Facts about Tower Hamlets
Tower Hamlets History
The London Borough of Tower Hamlets forms the core of the East End. It lies east of the ancient walled City of London and north of the River Thames. The use of the term “East End” in a pejorative sense began in the late 19th century, as the expansion of the population of London led to extreme overcrowding throughout the area and a concentration of poor people and immigrants in the districts that made it up.
Originally it was an area characterized by villages clustered around the City walls or along the main roads, surrounded by farmland, with marshes and small communities by the River, serving the needs of shipping and the Royal Navy. Until the arrival of formal docks, shipping was required to land goods in the Pool of London, but industries related to construction, repair, and victualling of ships flourished in the area from Tudor times.
General Info
The London Borough of Tower Hamlets is a London borough located in East London; it covers much of the traditional East End.
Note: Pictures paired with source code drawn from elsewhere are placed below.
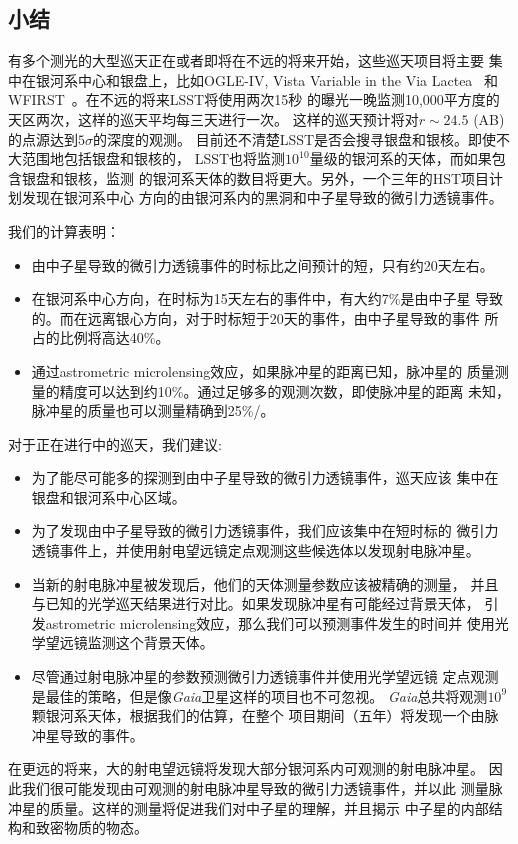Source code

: \subsection{小结}

有多个测光的大型巡天正在或者即将在不远的将来开始，这些巡天项目将主要
集中在银河系中心和银盘上，比如OGLE-IV, Vista Variable in the Via Lactea~\supercite{Minniti} 
和WFIRST~\supercite{Spergel}。在不远的将来LSST\supercite{ivez}将使用两次15秒
的曝光一晚监测10,000平方度的天区两次，这样的巡天平均每三天进行一次。
这样的巡天预计将对$r\sim24.5$ (AB)的点源达到$5\sigma$的深度的观测。
目前还不清楚LSST是否会搜寻银盘和银核。即使不大范围地包括银盘和银核的，
LSST也将监测$10^{10}$量级的银河系的天体，而如果包含银盘和银核，监测
的银河系天体的数目将更大。另外，一个三年的HST项目计划发现在银河系中心
方向的由银河系内的黑洞和中子星导致的微引力透镜事件\supercite{sahu}。

我们的计算表明：
\begin{itemize}
\item 由中子星导致的微引力透镜事件的时标比之间预计的短，只有约20天左右。
\item 在银河系中心方向，在时标为15天左右的事件中，有大约7\%是由中子星
导致的。而在远离银心方向，对于时标短于20天的事件，由中子星导致的事件
所占的比例将高达40\%。
\item 通过astrometric microlensing效应，如果脉冲星的距离已知，脉冲星的
质量测量的精度可以达到约10\%。通过足够多的观测次数，即使脉冲星的距离
未知，脉冲星的质量也可以测量精确到25\%/。
\end{itemize}

对于正在进行中的巡天，我们建议:
\begin{itemize}
\item 为了能尽可能多的探测到由中子星导致的微引力透镜事件，巡天应该
集中在银盘和银河系中心区域。
\item 为了发现由中子星导致的微引力透镜事件，我们应该集中在短时标的
微引力透镜事件上，并使用射电望远镜定点观测这些候选体以发现射电脉冲星。
\item 当新的射电脉冲星被发现后，他们的天体测量参数应该被精确的测量，
并且与已知的光学巡天结果进行对比。如果发现脉冲星有可能经过背景天体，
引发astrometric microlensing效应，那么我们可以预测事件发生的时间并
使用光学望远镜监测这个背景天体。
\item 尽管通过射电脉冲星的参数预测微引力透镜事件并使用光学望远镜
定点观测是最佳的策略，但是像\textit{Gaia}卫星这样的项目也不可忽视。
\textit{Gaia}总共将观测$10^9$颗银河系天体，根据我们的估算，在整个
项目期间（五年）将发现一个由脉冲星导致的事件。
\end{itemize}

在更远的将来，大的射电望远镜将发现大部分银河系内可观测的射电脉冲星。
因此我们很可能发现由可观测的射电脉冲星导致的微引力透镜事件，并以此
测量脉冲星的质量。这样的测量将促进我们对中子星的理解，并且揭示
中子星的内部结构和致密物质的物态。

\pkuthssffaq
It was formed in 1965 from the merger of the former metropolitan boroughs of Stepney, Poplar, and Bethnal Green. The new authority’s unusual name was taken from an alternative title for the Tower Division; the area of south-east Middlesex, focused on the area of the modern borough, which owed military service to the Tower of London.
Many of the tallest buildings in London occupy the center of the Isle of Dogs in the south of the borough. A part of the Queen Elizabeth Olympic Park is in Tower Hamlets. The borough has a population of 272,890, which includes one of the highest Muslim populations in the country and has an established British Bangladeshi business and residential community.